**Task details:** Write out the following listing's lines from the one with "- PC 환경에서 접속해야 원활하게 이용하실 수 있습니다." to the one with "document url :**", exactly, with both included and no others.

**Records provided:**
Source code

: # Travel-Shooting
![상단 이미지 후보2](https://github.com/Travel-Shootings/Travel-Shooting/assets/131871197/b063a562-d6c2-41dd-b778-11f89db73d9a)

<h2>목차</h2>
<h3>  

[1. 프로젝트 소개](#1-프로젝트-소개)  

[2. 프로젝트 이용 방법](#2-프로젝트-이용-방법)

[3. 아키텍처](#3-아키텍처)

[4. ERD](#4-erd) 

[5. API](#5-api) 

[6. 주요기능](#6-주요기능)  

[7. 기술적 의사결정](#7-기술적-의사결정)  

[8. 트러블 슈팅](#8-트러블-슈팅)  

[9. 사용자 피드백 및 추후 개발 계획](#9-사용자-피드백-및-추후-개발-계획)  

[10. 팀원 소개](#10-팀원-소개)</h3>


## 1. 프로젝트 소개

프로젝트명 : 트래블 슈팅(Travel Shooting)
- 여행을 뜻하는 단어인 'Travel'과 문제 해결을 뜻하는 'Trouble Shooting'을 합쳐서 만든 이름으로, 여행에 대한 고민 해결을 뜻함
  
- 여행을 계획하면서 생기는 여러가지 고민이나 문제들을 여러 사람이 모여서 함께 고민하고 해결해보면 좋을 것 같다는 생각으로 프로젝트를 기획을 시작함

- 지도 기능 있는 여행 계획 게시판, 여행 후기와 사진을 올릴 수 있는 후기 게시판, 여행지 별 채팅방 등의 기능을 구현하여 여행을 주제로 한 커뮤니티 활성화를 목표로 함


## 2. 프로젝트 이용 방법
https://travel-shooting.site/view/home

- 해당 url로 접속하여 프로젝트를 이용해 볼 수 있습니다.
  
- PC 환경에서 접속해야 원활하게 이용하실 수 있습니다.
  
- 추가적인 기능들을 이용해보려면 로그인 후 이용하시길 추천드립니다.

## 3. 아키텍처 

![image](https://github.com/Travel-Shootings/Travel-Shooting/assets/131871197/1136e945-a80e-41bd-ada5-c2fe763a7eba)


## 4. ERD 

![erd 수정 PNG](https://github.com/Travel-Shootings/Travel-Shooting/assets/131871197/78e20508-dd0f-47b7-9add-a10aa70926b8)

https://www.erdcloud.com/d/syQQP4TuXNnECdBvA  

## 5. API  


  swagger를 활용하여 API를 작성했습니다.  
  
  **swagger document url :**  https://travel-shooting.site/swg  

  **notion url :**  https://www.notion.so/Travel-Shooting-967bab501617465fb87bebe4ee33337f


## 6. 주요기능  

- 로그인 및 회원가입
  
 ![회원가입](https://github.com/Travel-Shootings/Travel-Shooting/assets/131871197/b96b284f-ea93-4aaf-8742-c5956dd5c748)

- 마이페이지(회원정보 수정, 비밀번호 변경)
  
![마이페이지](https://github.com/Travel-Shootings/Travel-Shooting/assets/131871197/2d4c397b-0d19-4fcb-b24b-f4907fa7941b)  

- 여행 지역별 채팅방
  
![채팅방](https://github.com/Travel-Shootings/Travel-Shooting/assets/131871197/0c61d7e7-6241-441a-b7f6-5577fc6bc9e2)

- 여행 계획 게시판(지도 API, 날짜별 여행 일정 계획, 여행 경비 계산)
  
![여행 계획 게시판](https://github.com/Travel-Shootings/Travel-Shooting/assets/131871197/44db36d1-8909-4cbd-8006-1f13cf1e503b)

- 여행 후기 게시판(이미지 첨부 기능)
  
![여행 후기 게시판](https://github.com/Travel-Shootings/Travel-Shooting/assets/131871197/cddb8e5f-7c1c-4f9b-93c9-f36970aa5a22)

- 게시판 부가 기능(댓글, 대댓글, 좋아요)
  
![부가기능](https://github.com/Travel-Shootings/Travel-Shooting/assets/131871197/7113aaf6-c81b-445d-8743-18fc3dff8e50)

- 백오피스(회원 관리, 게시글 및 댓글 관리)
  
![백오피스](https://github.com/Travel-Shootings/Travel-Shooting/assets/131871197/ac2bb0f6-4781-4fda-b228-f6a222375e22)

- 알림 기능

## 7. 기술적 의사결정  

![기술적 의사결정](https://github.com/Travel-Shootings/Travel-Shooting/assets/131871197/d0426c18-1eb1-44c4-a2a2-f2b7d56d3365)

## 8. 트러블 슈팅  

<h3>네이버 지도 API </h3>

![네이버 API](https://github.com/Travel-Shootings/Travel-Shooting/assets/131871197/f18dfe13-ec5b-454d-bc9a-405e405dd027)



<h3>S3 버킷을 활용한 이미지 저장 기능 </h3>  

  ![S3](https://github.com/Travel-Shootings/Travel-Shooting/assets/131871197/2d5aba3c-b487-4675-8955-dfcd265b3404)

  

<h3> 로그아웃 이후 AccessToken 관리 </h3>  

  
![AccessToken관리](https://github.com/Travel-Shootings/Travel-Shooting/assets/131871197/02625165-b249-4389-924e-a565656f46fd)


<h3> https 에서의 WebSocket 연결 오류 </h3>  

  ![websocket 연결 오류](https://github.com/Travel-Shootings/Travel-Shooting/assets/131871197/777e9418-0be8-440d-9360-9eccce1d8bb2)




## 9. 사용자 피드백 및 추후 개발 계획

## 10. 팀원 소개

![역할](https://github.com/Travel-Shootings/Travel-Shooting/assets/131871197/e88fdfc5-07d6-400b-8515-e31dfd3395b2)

**The completed task:**
- PC 환경에서 접속해야 원활하게 이용하실 수 있습니다.
  
- 추가적인 기능들을 이용해보려면 로그인 후 이용하시길 추천드립니다.

## 3. 아키텍처 

![image](https://github.com/Travel-Shootings/Travel-Shooting/assets/131871197/1136e945-a80e-41bd-ada5-c2fe763a7eba)


## 4. ERD 

![erd 수정 PNG](https://github.com/Travel-Shootings/Travel-Shooting/assets/131871197/78e20508-dd0f-47b7-9add-a10aa70926b8)

https://www.erdcloud.com/d/syQQP4TuXNnECdBvA  

## 5. API  


  swagger를 활용하여 API를 작성했습니다.  
  
  **swagger document url :**  https://travel-shooting.site/swg  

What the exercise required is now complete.